IEEE Trans Neural Netw Learn Syst. 2015 Dec;26(12):3308-13. doi: 10.1109/TNNLS.2015.2435794. Epub 2015 Jun 3.
Synchronization of an array of linearly coupled memristor-based recurrent neural networks with impulses and time-varying delays is investigated in this brief. Based on the Lyapunov function method, an extended Halanay differential inequality and a new delay impulsive differential inequality, some sufficient conditions are derived, which depend on impulsive and coupling delays to guarantee the exponential synchronization of the memristor-based recurrent neural networks.

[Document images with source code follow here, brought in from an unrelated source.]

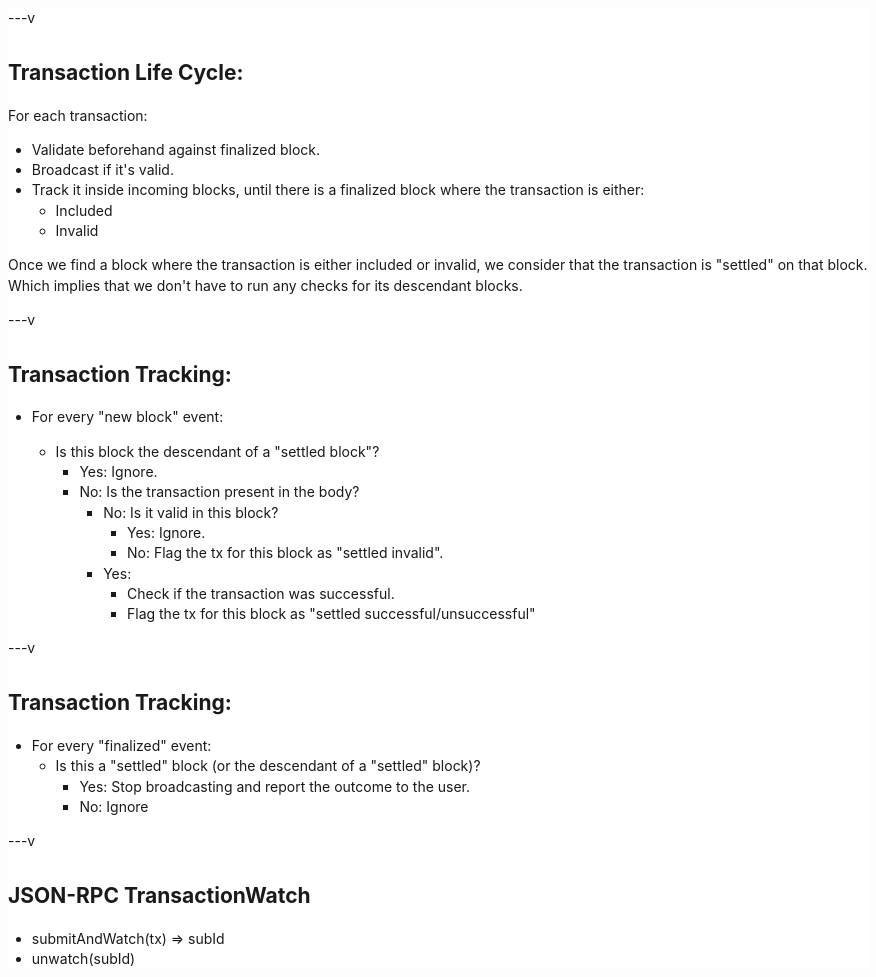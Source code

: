 ---v

## Transaction Life Cycle:

For each transaction:

- Validate beforehand against finalized block.
- Broadcast if it's valid.
- Track it inside incoming blocks, until there is a finalized block where the transaction is either:
  - Included
  - Invalid

Once we find a block where the transaction is either included or invalid, we consider that the transaction is "settled"
on that block. Which implies that we don't have to run any checks for its descendant blocks.

---v

## Transaction Tracking:

- For every "new block" event:

  - Is this block the descendant of a "settled block"?
    - Yes: Ignore.
    - No: Is the transaction present in the body?
      - No: Is it valid in this block?
        - Yes: Ignore.
        - No: Flag the tx for this block as "settled invalid".
      - Yes:
        - Check if the transaction was successful.
        - Flag the tx for this block as "settled successful/unsuccessful"

---v

## Transaction Tracking:

- For every "finalized" event:
  - Is this a "settled" block (or the descendant of a "settled" block)?
    - Yes: Stop broadcasting and report the outcome to the user.
    - No: Ignore

---v

## JSON-RPC TransactionWatch

<pba-cols>
<pba-col>

- submitAndWatch(tx) => subId
- unwatch(subId)

</pba-col>
<pba-col>
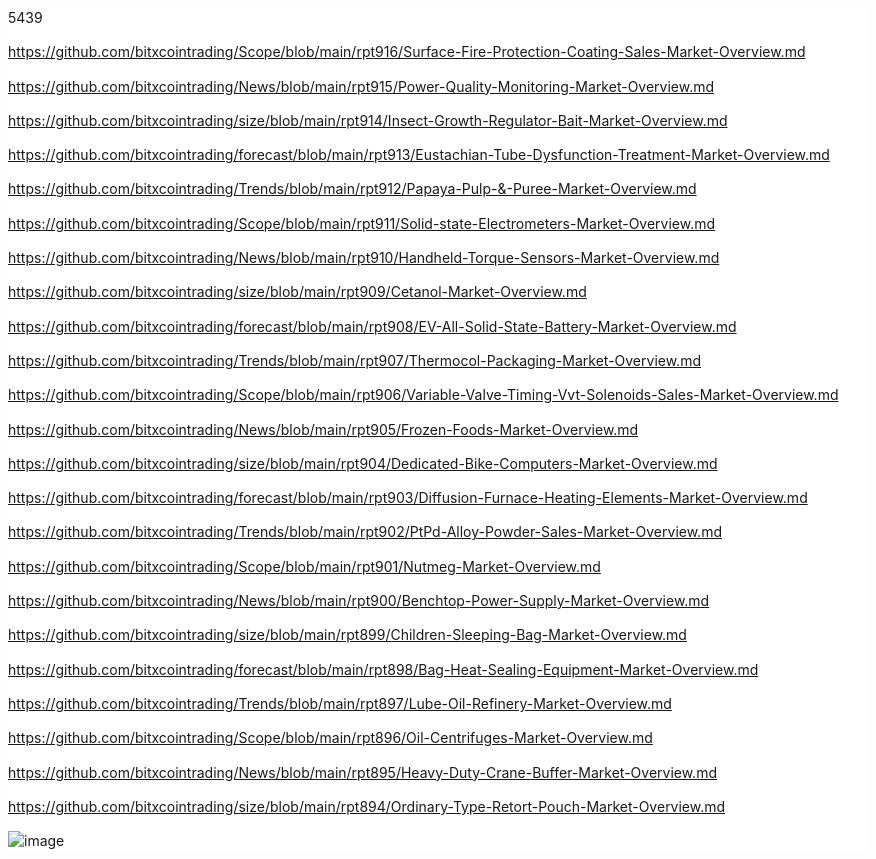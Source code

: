 5439</p><p><a href="https://github.com/bitxcointrading/Scope/blob/main/rpt916/Surface-Fire-Protection-Coating-Sales-Market-Overview.md">https://github.com/bitxcointrading/Scope/blob/main/rpt916/Surface-Fire-Protection-Coating-Sales-Market-Overview.md</a></p><p><a href="https://github.com/bitxcointrading/News/blob/main/rpt915/Power-Quality-Monitoring-Market-Overview.md">https://github.com/bitxcointrading/News/blob/main/rpt915/Power-Quality-Monitoring-Market-Overview.md</a></p><p><a href="https://github.com/bitxcointrading/size/blob/main/rpt914/Insect-Growth-Regulator-Bait-Market-Overview.md">https://github.com/bitxcointrading/size/blob/main/rpt914/Insect-Growth-Regulator-Bait-Market-Overview.md</a></p><p><a href="https://github.com/bitxcointrading/forecast/blob/main/rpt913/Eustachian-Tube-Dysfunction-Treatment-Market-Overview.md">https://github.com/bitxcointrading/forecast/blob/main/rpt913/Eustachian-Tube-Dysfunction-Treatment-Market-Overview.md</a></p><p><a href="https://github.com/bitxcointrading/Trends/blob/main/rpt912/Papaya-Pulp-&-Puree-Market-Overview.md">https://github.com/bitxcointrading/Trends/blob/main/rpt912/Papaya-Pulp-&-Puree-Market-Overview.md</a></p><p><a href="https://github.com/bitxcointrading/Scope/blob/main/rpt911/Solid-state-Electrometers-Market-Overview.md">https://github.com/bitxcointrading/Scope/blob/main/rpt911/Solid-state-Electrometers-Market-Overview.md</a></p><p><a href="https://github.com/bitxcointrading/News/blob/main/rpt910/Handheld-Torque-Sensors-Market-Overview.md">https://github.com/bitxcointrading/News/blob/main/rpt910/Handheld-Torque-Sensors-Market-Overview.md</a></p><p><a href="https://github.com/bitxcointrading/size/blob/main/rpt909/Cetanol-Market-Overview.md">https://github.com/bitxcointrading/size/blob/main/rpt909/Cetanol-Market-Overview.md</a></p><p><a href="https://github.com/bitxcointrading/forecast/blob/main/rpt908/EV-All-Solid-State-Battery-Market-Overview.md">https://github.com/bitxcointrading/forecast/blob/main/rpt908/EV-All-Solid-State-Battery-Market-Overview.md</a></p><p><a href="https://github.com/bitxcointrading/Trends/blob/main/rpt907/Thermocol-Packaging-Market-Overview.md">https://github.com/bitxcointrading/Trends/blob/main/rpt907/Thermocol-Packaging-Market-Overview.md</a></p><p><a href="https://github.com/bitxcointrading/Scope/blob/main/rpt906/Variable-Valve-Timing-Vvt-Solenoids-Sales-Market-Overview.md">https://github.com/bitxcointrading/Scope/blob/main/rpt906/Variable-Valve-Timing-Vvt-Solenoids-Sales-Market-Overview.md</a></p><p><a href="https://github.com/bitxcointrading/News/blob/main/rpt905/Frozen-Foods-Market-Overview.md">https://github.com/bitxcointrading/News/blob/main/rpt905/Frozen-Foods-Market-Overview.md</a></p><p><a href="https://github.com/bitxcointrading/size/blob/main/rpt904/Dedicated-Bike-Computers-Market-Overview.md">https://github.com/bitxcointrading/size/blob/main/rpt904/Dedicated-Bike-Computers-Market-Overview.md</a></p><p><a href="https://github.com/bitxcointrading/forecast/blob/main/rpt903/Diffusion-Furnace-Heating-Elements-Market-Overview.md">https://github.com/bitxcointrading/forecast/blob/main/rpt903/Diffusion-Furnace-Heating-Elements-Market-Overview.md</a></p><p><a href="https://github.com/bitxcointrading/Trends/blob/main/rpt902/PtPd-Alloy-Powder-Sales-Market-Overview.md">https://github.com/bitxcointrading/Trends/blob/main/rpt902/PtPd-Alloy-Powder-Sales-Market-Overview.md</a></p><p><a href="https://github.com/bitxcointrading/Scope/blob/main/rpt901/Nutmeg-Market-Overview.md">https://github.com/bitxcointrading/Scope/blob/main/rpt901/Nutmeg-Market-Overview.md</a></p><p><a href="https://github.com/bitxcointrading/News/blob/main/rpt900/Benchtop-Power-Supply-Market-Overview.md">https://github.com/bitxcointrading/News/blob/main/rpt900/Benchtop-Power-Supply-Market-Overview.md</a></p><p><a href="https://github.com/bitxcointrading/size/blob/main/rpt899/Children-Sleeping-Bag-Market-Overview.md">https://github.com/bitxcointrading/size/blob/main/rpt899/Children-Sleeping-Bag-Market-Overview.md</a></p><p><a href="https://github.com/bitxcointrading/forecast/blob/main/rpt898/Bag-Heat-Sealing-Equipment-Market-Overview.md">https://github.com/bitxcointrading/forecast/blob/main/rpt898/Bag-Heat-Sealing-Equipment-Market-Overview.md</a></p><p><a href="https://github.com/bitxcointrading/Trends/blob/main/rpt897/Lube-Oil-Refinery-Market-Overview.md">https://github.com/bitxcointrading/Trends/blob/main/rpt897/Lube-Oil-Refinery-Market-Overview.md</a></p><p><a href="https://github.com/bitxcointrading/Scope/blob/main/rpt896/Oil-Centrifuges-Market-Overview.md">https://github.com/bitxcointrading/Scope/blob/main/rpt896/Oil-Centrifuges-Market-Overview.md</a></p><p><a href="https://github.com/bitxcointrading/News/blob/main/rpt895/Heavy-Duty-Crane-Buffer-Market-Overview.md">https://github.com/bitxcointrading/News/blob/main/rpt895/Heavy-Duty-Crane-Buffer-Market-Overview.md</a></p><p><a href="https://github.com/bitxcointrading/size/blob/main/rpt894/Ordinary-Type-Retort-Pouch-Market-Overview.md">https://github.com/bitxcointrading/size/blob/main/rpt894/Ordinary-Type-Retort-Pouch-Market-Overview.md</a></p>
![image](https://github.com/user-attachments/assets/a8911255-dc32-4add-8527-9dc3d49d0900)
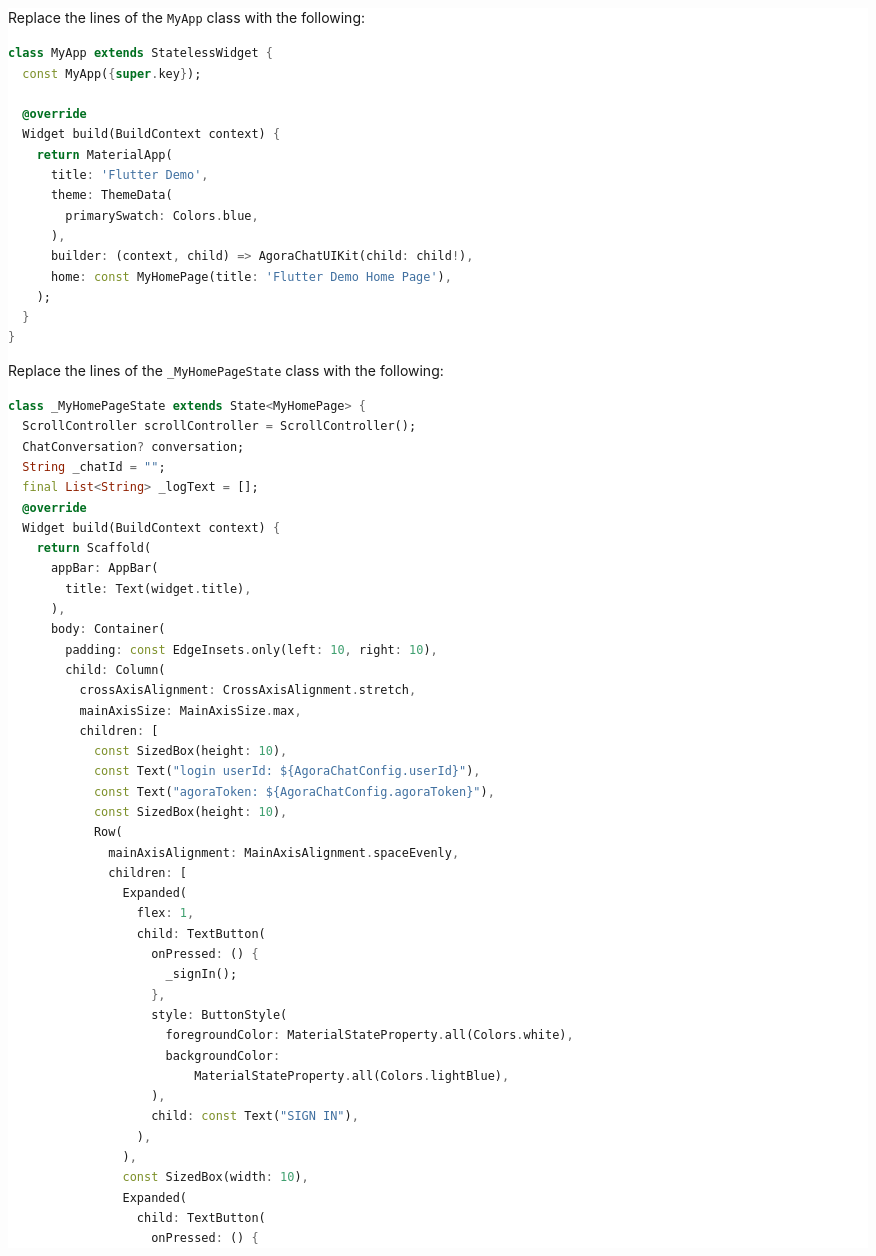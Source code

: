 Replace the lines of the `MyApp` class with the following:

```dart
class MyApp extends StatelessWidget {
  const MyApp({super.key});

  @override
  Widget build(BuildContext context) {
    return MaterialApp(
      title: 'Flutter Demo',
      theme: ThemeData(
        primarySwatch: Colors.blue,
      ),
      builder: (context, child) => AgoraChatUIKit(child: child!),
      home: const MyHomePage(title: 'Flutter Demo Home Page'),
    );
  }
}
```

Replace the lines of the `_MyHomePageState` class with the following:

```dart
class _MyHomePageState extends State<MyHomePage> {
  ScrollController scrollController = ScrollController();
  ChatConversation? conversation;
  String _chatId = "";
  final List<String> _logText = [];
  @override
  Widget build(BuildContext context) {
    return Scaffold(
      appBar: AppBar(
        title: Text(widget.title),
      ),
      body: Container(
        padding: const EdgeInsets.only(left: 10, right: 10),
        child: Column(
          crossAxisAlignment: CrossAxisAlignment.stretch,
          mainAxisSize: MainAxisSize.max,
          children: [
            const SizedBox(height: 10),
            const Text("login userId: ${AgoraChatConfig.userId}"),
            const Text("agoraToken: ${AgoraChatConfig.agoraToken}"),
            const SizedBox(height: 10),
            Row(
              mainAxisAlignment: MainAxisAlignment.spaceEvenly,
              children: [
                Expanded(
                  flex: 1,
                  child: TextButton(
                    onPressed: () {
                      _signIn();
                    },
                    style: ButtonStyle(
                      foregroundColor: MaterialStateProperty.all(Colors.white),
                      backgroundColor:
                          MaterialStateProperty.all(Colors.lightBlue),
                    ),
                    child: const Text("SIGN IN"),
                  ),
                ),
                const SizedBox(width: 10),
                Expanded(
                  child: TextButton(
                    onPressed: () {
```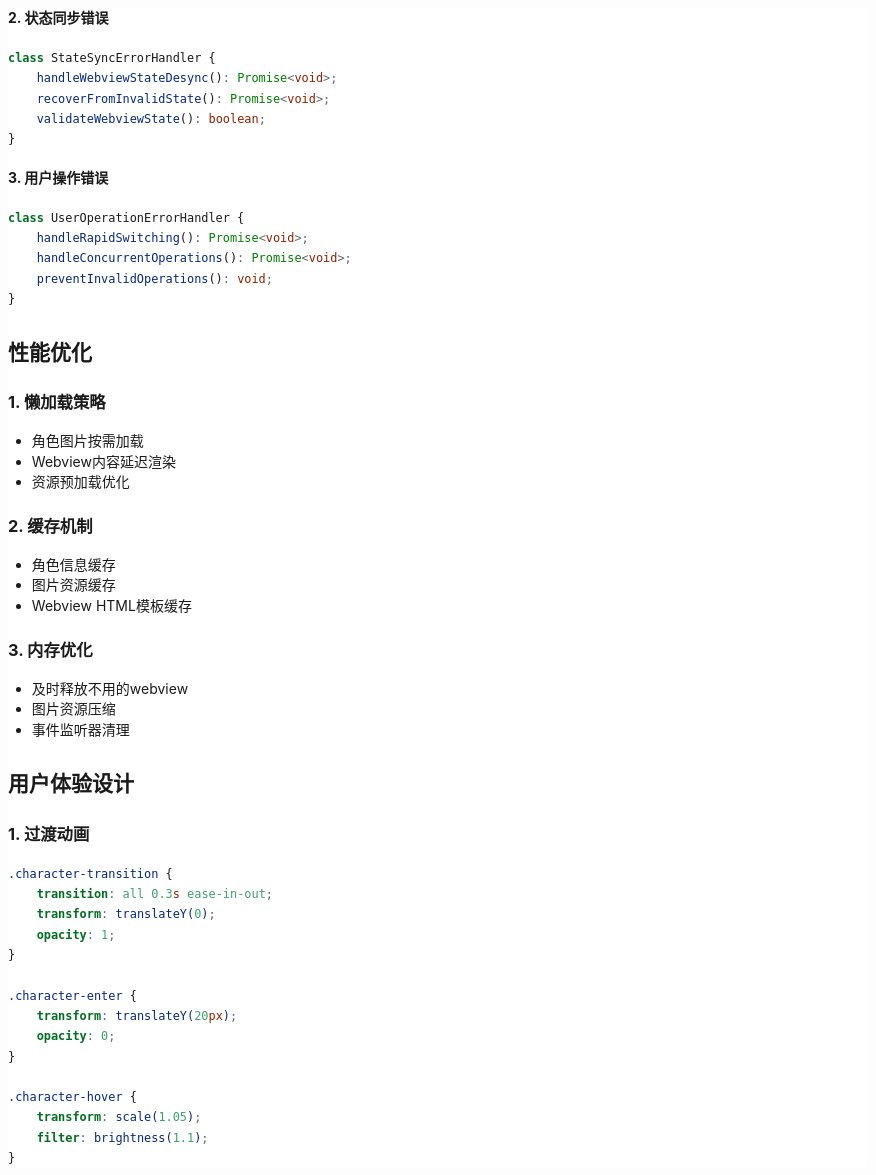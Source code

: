 #### 2. 状态同步错误
```typescript
class StateSyncErrorHandler {
    handleWebviewStateDesync(): Promise<void>;
    recoverFromInvalidState(): Promise<void>;
    validateWebviewState(): boolean;
}
```

#### 3. 用户操作错误
```typescript
class UserOperationErrorHandler {
    handleRapidSwitching(): Promise<void>;
    handleConcurrentOperations(): Promise<void>;
    preventInvalidOperations(): void;
}
```

## 性能优化

### 1. 懒加载策略
- 角色图片按需加载
- Webview内容延迟渲染
- 资源预加载优化

### 2. 缓存机制
- 角色信息缓存
- 图片资源缓存
- Webview HTML模板缓存

### 3. 内存优化
- 及时释放不用的webview
- 图片资源压缩
- 事件监听器清理

## 用户体验设计

### 1. 过渡动画
```css
.character-transition {
    transition: all 0.3s ease-in-out;
    transform: translateY(0);
    opacity: 1;
}

.character-enter {
    transform: translateY(20px);
    opacity: 0;
}

.character-hover {
    transform: scale(1.05);
    filter: brightness(1.1);
}
```
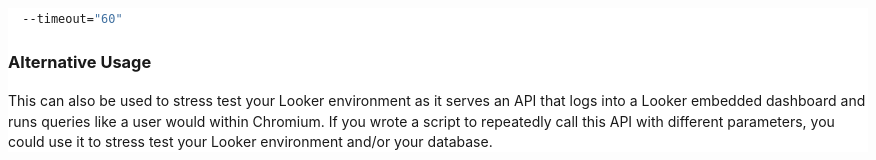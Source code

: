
 ```bash
  --timeout="60"

```

### Alternative Usage
This can also be used to stress test your Looker environment as it serves an API that logs into a Looker embedded dashboard and runs queries like a user would within Chromium. If you wrote a script to repeatedly call this API with different parameters, you could use it to stress test your Looker environment and/or your database.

Impulses with and without delay and time-varying delay are considered for modeling the coupled neural networks simultaneously, which renders more practical significance of our current research. Finally, numerical simulations are given to verify the effectiveness of the theoretical results.
在本篇简要研究中,研究了具有脉冲和时变时滞的线性耦合忆阻递归神经网络的同步。基于 Lyapunov 函数方法,得出了一些充分条件,这些条件取决于脉冲和耦合时滞,以保证基于忆阻器的递归神经网络的指数同步。同时考虑了具有和不具有时滞的脉冲以及时变时滞来对耦合神经网络进行建模,这使得我们当前研究具有更实际的意义。最后,给出了数值模拟以验证理论结果的有效性。